Travel costs fuel surge in bank-led payment disputes
Tue, 16th Jun 2026 (Today)
Chargebacks911 has warned that rising travel costs and service disruption are driving more payment disputes across the travel sector, with most consumers now preferring to raise transaction issues with their bank rather than the merchant.
The warning focuses on airlines, hotels, online travel agencies, and other travel providers during the peak summer season, as travellers face higher fares and tighter household budgets yet still spend heavily on trips.
Deloitte's latest summer travel survey found that Americans planning holidays expect to spend more than USD $4,000 on their longest trip, up 17% from the previous year. Separate research cited by Chargebacks911 showed average US travel costs were 11% higher in May than a year earlier, while airfares rose 26.7% year on year.
That combination is changing how customers respond when plans go wrong. Instead of contacting the seller first, many are asking their bank to reverse the payment.
According to Chargebacks911's 2025 Cardholder Dispute Index, 76.64% of surveyed consumers said they preferred to resolve transaction issues through their bank rather than directly with the merchant. For travel companies, that can mean losing the chance to refund the customer or settle the complaint before a chargeback is filed.
Pressure points
The travel market remains busy but vulnerable to disruption. Flight delays, cancellations, staffing shortages, severe weather, and broader instability can leave passengers facing a chain of losses that extends beyond the original booking.

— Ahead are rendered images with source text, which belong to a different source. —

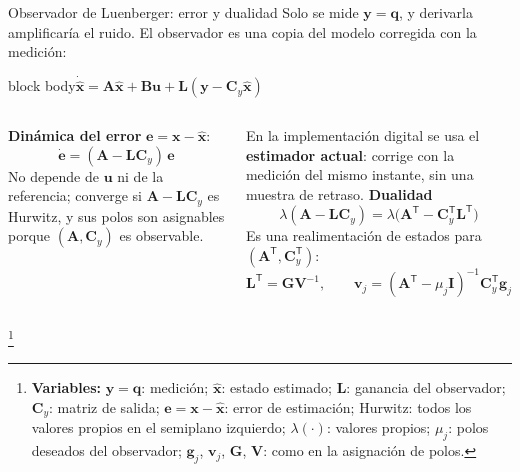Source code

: \documentclass[aspectratio=169,10pt]{beamer}
\newcommand{\vect}[1]{\bm{#1}}
\newcommand{\T}{^{\mathsf{T}}}
\newcommand{\variables}[1]{\begingroup\renewcommand{\thefootnote}{}\footnote[frame]{\textbf{Variables:} #1}\addtocounter{footnote}{-1}\endgroup}
\newcommand{\resultado}[1]{\par\smallskip\begin{beamercolorbox}[rounded=true,sep=0.45em,center]{block body}#1\end{beamercolorbox}\par\smallskip}
\begin{document}
\begin{frame}{Observador de Luenberger: error y dualidad}
\small
Solo se mide $\vect y = \vect q$, y derivarla amplificaría el ruido. El observador es una copia del modelo corregida con la medición:
\resultado{$\dot{\hat{\vect x}} = \vect A\hat{\vect x} + \vect B\vect u + \vect L(\vect y - \vect C_y\hat{\vect x})$}
\begin{columns}[T]
\textbf{Dinámica del error} $\vect e = \vect x - \hat{\vect x}$:
\[
\dot{\vect e} = (\vect A - \vect L\vect C_y)\,\vect e
\]
No depende de $\vect u$ ni de la referencia; converge si $\vect A - \vect L\vect C_y$ es Hurwitz, y sus polos son asignables porque $(\vect A, \vect C_y)$ es observable.

En la implementación digital se usa el \textbf{estimador actual}: corrige con la medición del mismo instante, sin una muestra de retraso.
\textbf{Dualidad}
\[
\lambda(\vect A - \vect L\vect C_y) = \lambda\big(\vect A\T - \vect C_y\T\vect L\T\big)
\]
Es una realimentación de estados para $(\vect A\T, \vect C_y\T)$:
\[
\vect L\T = \vect G\vect V^{-1},\qquad \vect v_j = (\vect A\T - \mu_j\vect I)^{-1}\vect C_y\T\vect g_j
\]
\end{columns}
\variables{$\vect y = \vect q$: medición; $\hat{\vect x}$: estado estimado; $\vect L$: ganancia del observador; $\vect C_y$: matriz de salida; $\vect e = \vect x - \hat{\vect x}$: error de estimación; Hurwitz: todos los valores propios en el semiplano izquierdo; $\lambda(\cdot)$: valores propios; $\mu_j$: polos deseados del observador; $\vect g_j$, $\vect v_j$, $\vect G$, $\vect V$: como en la asignación de polos.}
\end{frame}
\end{document}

A delayed flight can trigger missed connections, lost hotel stays, abandoned excursions or missed cruise departures. When travellers have already paid for several parts of the trip, the financial impact can mount quickly.
Chargebacks911 also pointed to pressure from fuel markets and geopolitical tension. The US Department of Transportation reporting cited in the announcement said fuel costs for US airlines jumped 78% in April to nearly USD $6.5 billion compared with a year earlier.
For consumers, that comes on top of inflation and higher day-to-day living costs. As a result, travellers have less room to absorb extra charges or wait through long refund processes.
"Travellers still want to take vacations, attend events and make memories, but they're doing so with far less room for financial surprises," said Monica Eaton, Founder and CEO, Chargebacks911.
"When a trip goes off track, many consumers aren't waiting for a resolution anymore. They're going straight to their bank," Eaton said.
Not just fraud
According to Chargebacks911, chargebacks in travel are no longer confined to stolen cards or unauthorised transactions. Many cases now involve customers who say a service was not delivered, object to cancellation terms, argue that accommodation was not as described, or challenge charges after the trip has ended.
In some cases, customers file a dispute without first requesting a refund from the travel provider. That adds to the administrative burden on merchants, especially when bookings involve several suppliers and different systems.
The issue is more complicated in travel than in many other sectors because a single transaction can span airlines, hotels, booking intermediaries, payment providers and support teams. Evidence needed to contest a dispute may sit across reservation platforms, customer service records, property systems and payment gateways.
"What's changing is that consumers are increasingly viewing chargebacks as an instant fix rather than a last-resort fraud protection mechanism," Eaton said.
"When travelers are facing higher costs, they're often less willing to absorb losses tied to a disrupted trip or disappointing experience. In many cases, they're going directly to their bank for an immediate refund instead of working through the merchant's resolution process first," she added.
Data challenge
Chargebacks911 said travel providers should focus on clearer communication of refund and cancellation terms, better record-keeping and faster customer support to reduce the number of disputes reaching banks. It also advised firms to monitor reason codes and complaint patterns to identify operational problems behind repeat disputes.
For larger organisations, fragmented data is a central obstacle, the company argued. If booking details, payment records, fulfilment information, and customer communications are stored in separate systems, merchants may struggle to build a response when a chargeback arrives.
Craig McClure, Director of Relationship Management at Chargebacks911, said the sector's difficulty lies less in the volume of disputes than in the information needed to handle them.
"Travel merchants don't have a dispute problem. They have a data problem," McClure said.
"When booking information, customer communications, payment records, fulfillment data and dispute information live in separate systems, it becomes extremely difficult to understand what's driving disputes. We took into account a lot of pain points and concerns from the travel industry when we launched our Unified Dispute Management System, which connects that data into a single source of truth, allowing merchants to identify risks earlier, strengthen representment efforts and make smarter operational decisions," he said.